TIPPETT: This is Speaking of Faith. Stay with us.

[Announcements]

TIPPETT: I’m Krista Tippett. E. Ethelbert Miller is a poet, self-described literary activist and long-time director of the Afro-American Studies Resource Center at Howard University. He first went there when it was a crucible of a new kind of black identity in the 1960s. We’ll explore his experience of the African American history that has evolved ever since. In writing and in life, his voice resembles a jazz riff more than a linear narrative.

At once playful and challenging, E. Ethelbert Miller pushes at the parameters within which mainstream America routinely sees what he calls “Blackness,” artistic, political and spiritual. We’ll also hear the words and art of others, including Malcolm X, Charles Johnson, Lucille Clifton and John Coltrane.

From American Public Media, this is Speaking of Faith, public radio’s conversation about religion, meaning, ethics, and ideas. Today, “Black & Universal,” meeting E. Ethelbert Miller.

E. Ethelbert Miller is the author of nine books of poetry and two poetically wrought memoirs. That E. stands for Eugene and this was what people called him for the first 18 years of his life. He landed at Howard University as an undergraduate in 1968, the moment in which Black Power was finding its voice, but he grew up in the South Bronx in a West Indian immigrant family and, as he describes it, his parents were far more immersed in that culture and more concerned with putting food on the table than with what was happening in far, far away Selma or Birmingham. “Although I was saddened by the April assassination of Martin Luther King, Jr.,” Miller has written, “I did not mourn his death as something which had affected my immediate family.”

MR. MILLER: So when I came to Howard, I was sort of baptized by this black college. You know, people wearing Afros. The university had just had a major student takeover, so it was a radical departure. You know, I remember seeing Stokie Carmichael walking across the campus. I mean, one book that I had packed was Black Power by him and Charles Hamilton. So my Afro was growing a little bit and I was beginning to connect with that part of me that I didn’t know about.

TIPPETT: As E. Ethelbert Miller describes this awakening, it was more poetic than political, or rather, his political consciousness came to life in the fusion of arts and identity. His imagination was seized by the Black Arts Movement, the literary and artistic expression of the Black Power Movement. Writing and becoming a writer transformed his entire world view. He began, he’s written, “to think about blackness, not the color of my skin, but the color of ideas.” So with that as a focal point and after these four decades, I wondered where his imagination goes when he hears the phrases African American culture or Black History Month.

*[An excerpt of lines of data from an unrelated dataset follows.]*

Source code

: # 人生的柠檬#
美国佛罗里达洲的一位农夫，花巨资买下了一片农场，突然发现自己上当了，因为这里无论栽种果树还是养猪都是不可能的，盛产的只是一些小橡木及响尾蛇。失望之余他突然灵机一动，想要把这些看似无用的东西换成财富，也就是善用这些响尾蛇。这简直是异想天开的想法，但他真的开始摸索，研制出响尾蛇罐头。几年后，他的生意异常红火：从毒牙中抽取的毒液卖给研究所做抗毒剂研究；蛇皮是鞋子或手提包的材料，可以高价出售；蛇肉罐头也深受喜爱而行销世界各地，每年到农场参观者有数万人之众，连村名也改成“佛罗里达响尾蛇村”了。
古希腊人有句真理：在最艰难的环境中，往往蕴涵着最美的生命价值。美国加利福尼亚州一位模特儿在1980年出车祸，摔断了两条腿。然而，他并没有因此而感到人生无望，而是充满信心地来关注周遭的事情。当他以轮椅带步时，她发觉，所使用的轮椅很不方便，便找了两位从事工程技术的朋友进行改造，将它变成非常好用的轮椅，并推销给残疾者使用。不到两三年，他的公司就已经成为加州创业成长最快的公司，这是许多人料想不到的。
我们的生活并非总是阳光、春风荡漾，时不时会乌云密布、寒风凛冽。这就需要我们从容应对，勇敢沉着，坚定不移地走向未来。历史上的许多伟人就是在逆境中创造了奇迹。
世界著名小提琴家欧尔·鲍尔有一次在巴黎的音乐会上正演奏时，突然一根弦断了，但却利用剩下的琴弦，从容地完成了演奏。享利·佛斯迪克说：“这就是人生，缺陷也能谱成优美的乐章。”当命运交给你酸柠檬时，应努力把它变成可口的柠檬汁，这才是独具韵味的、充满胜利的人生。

MR. MILLER: Well, my imagination goes in terms of how these terms have changed over the years, you know. You move from being colored to Negro, to Black, to African American hyphen or without a hyphen, you know. These are terms, I think, that for people like myself who are activists also had certain political connotations, you know, where you would talk to somebody and say, “Well, that person’s a ‘Negro.'” You know, you put that in quotes because of their political outlook on things.

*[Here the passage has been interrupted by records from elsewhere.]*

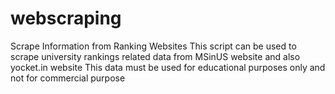 # webscraping
Scrape Information from Ranking Websites
This script can be used to scrape university rankings related data from MSinUS website and also yocket.in website
This data must be used for educational purposes only and not for commercial purpose
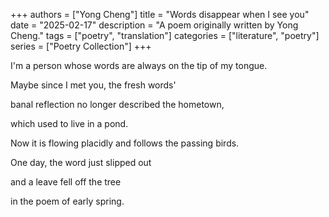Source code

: +++
authors = ["Yong Cheng"]
title = "Words disappear when I see you"
date = "2025-02-17"
description = "A poem originally written by Yong Cheng."
tags = ["poetry", "translation"]
categories = ["literature", "poetry"]
series = ["Poetry Collection"]
+++

I'm a person whose words are always on the tip of my tongue. 

Maybe since I met you, the fresh words'

banal reflection no longer described the hometown,

which used to live in a pond.


Now it is flowing placidly and follows the passing birds.

One day, the word just slipped out

and a leave fell off the tree

in the poem of early spring.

Or for example, you realize that you fall back on a term like black because it is a term that can embrace people of different nationalities. For example, someone’s who’s Jamaican is going to emphasize their national identity the same way somebody is Cuban. So what happens, they may be black, but they’re not going to say “I’m African American” because they’re Jamaican. We see this, for example, with Barack Obama. Barack Obama is African American, you know, in terms of …

TIPPETT: … truly African American.

MR. MILLER: Truly African American [laughter], right. And then you see how some people go, “Well, you know, he’s a little cut off from the civil rights movement in the South.” Yeah, but he’s African American. So these terms become problematic, but at the same time, like most terms or labels, you don’t want them to exclude people or be things in which you define in such a way that you can’t get out of the box again.

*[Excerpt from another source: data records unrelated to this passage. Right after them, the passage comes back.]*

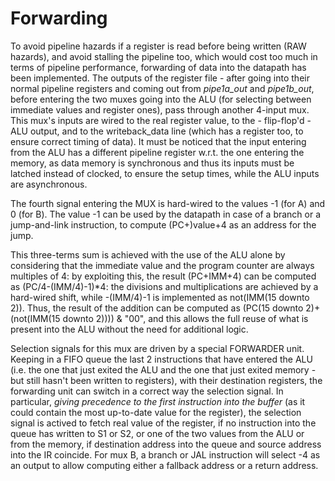 # Forwarding #
To avoid pipeline hazards if a register is read before being written (RAW hazards), and avoid stalling the pipeline too, which would cost too much in terms of pipeline performance, forwarding of data into the datapath has been implemented. The outputs of the register file - after going into their normal pipeline registers and coming out from *pipe1a_out* and *pipe1b_out*, before entering the two muxes going into the ALU (for selecting between immediate values and register ones), pass through another 4-input mux. This mux's inputs are wired to the real register value, to the - flip-flop'd - ALU output, and to the writeback_data line (which has a register too, to ensure correct timing of data). It must be noticed that the input entering from the ALU has a different pipeline register w.r.t. the one entering the memory, as data memory is synchronous and thus its inputs must be latched instead of clocked, to ensure the setup times, while the ALU inputs are asynchronous.

The fourth signal entering the MUX is hard-wired to the values -1 (for A) and 0 (for B). The value -1 can be used by the datapath in case of a branch or a jump-and-link instruction, to compute (PC+)value+4 as an address for the jump.

This three-terms sum is achieved with the use of the ALU alone by considering that the immediate value and the program counter are always multiples of 4: by exploiting this, the result (PC+IMM+4) can be computed as (PC/4-(IMM/4)-1)*4: the divisions and multiplications are achieved by a hard-wired shift, while -(IMM/4)-1 is implemented as not(IMM(15 downto 2)).
Thus, the result of the addition can be computed as (PC(15 downto 2)+(not(IMM(15 downto 2)))) & "00", and this allows the full reuse of what is present into the ALU without the need for additional logic.

Selection signals for this mux are driven by a special FORWARDER unit. Keeping in a FIFO queue the last 2 instructions that have entered the ALU (i.e. the one that just exited the ALU and the one that just exited memory - but still hasn't been written to registers), with their destination registers, the forwarding unit can switch in a correct way the selection signal. In particular, *giving precedence to the first instruction into the buffer* (as it could contain the most up-to-date value for the register), the selection signal is actived to fetch real value of the register, if no instruction into the queue has written to S1 or S2, or one of the two values from the ALU or from the memory, if destination address into the queue and source address into the IR coincide. For mux B, a branch or JAL instruction will select -4 as an output to allow computing either a fallback address or a return address.
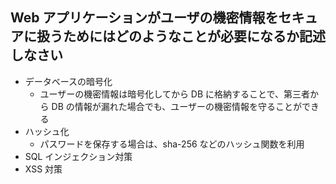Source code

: ## Web アプリケーションがユーザの機密情報をセキュアに扱うためにはどのようなことが必要になるか記述しなさい

- データベースの暗号化
  - ユーザーの機密情報は暗号化してから DB に格納することで、第三者から DB の情報が漏れた場合でも、ユーザーの機密情報を守ることができる
- ハッシュ化
  - パスワードを保存する場合は、sha-256 などのハッシュ関数を利用
- SQL インジェクション対策
- XSS 対策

TIPPETT: You know, here’s what I’m also interested in and I think you have such an expansive perspective on this from all your years at Howard and what you’ve done, what you’ve created in your working life, also in your writing life. I think that there are some predictable characters in the American lexicon and, you know, people who you talk about as well, Langston Hughes, James Baldwin.

But I wonder who is very formative for you? I would like to know some people, some writers, some thinkers, some activists who for you are absolutely central to the African American experience of your lifetime, but maybe aren’t as well-known in the wider culture. Who do you wish were in that imagination …

MR. MILLER: … well, I’ll tell you, some of them are not African American, but I would say two people. One is Charles Johnson, the novelist who lives in Seattle, because he is so extremely wide read, you know, and who is a practicing Buddhist. He always can give me a sense of that moral, you know, compass that I’m trying to follow. The other person who I admire is Doug Brinkley, the presidential historian. I just admire the guy because of his productivity, you know.

Looking back over my life, the Pan-Africanist and scholar CLR James is key. Then spiritually, I would say, because I had a chance to actually meet him, that would be Julius Nyerere who was President of Tanzania.

TIPPETT: Right. Mm-hmm.

MR. MILLER: I would actually take his name and shorten it and give part of it to my son. But I was always impressed by just the great and just the spiritual aura that this man had, so I was very happy meeting him, you know, during my life.

TIPPETT: It’s an interesting moment for us to be having this conversation because we’re right about the year mark of Barack Obama’s presidency. I’d like to draw you out a little bit more. You touched on this a minute ago. But how Barack Obama, just his person as well as his accomplishment, has influenced the language and meaning of blackness.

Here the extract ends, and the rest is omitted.